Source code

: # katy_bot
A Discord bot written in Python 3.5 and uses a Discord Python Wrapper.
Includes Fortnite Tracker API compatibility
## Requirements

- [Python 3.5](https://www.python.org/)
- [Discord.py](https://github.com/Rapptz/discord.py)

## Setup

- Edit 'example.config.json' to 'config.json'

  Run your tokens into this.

☆ ☆ ☆

▶ _Exercise description_
Exactly as they appear, restate all of the entries.

▶ _Task response_
Source code

: # katy_bot
A Discord bot written in Python 3.5 and uses a Discord Python Wrapper.
Includes Fortnite Tracker API compatibility
## Requirements

- [Python 3.5](https://www.python.org/)
- [Discord.py](https://github.com/Rapptz/discord.py)

## Setup

- Edit 'example.config.json' to 'config.json'

  Run your tokens into this.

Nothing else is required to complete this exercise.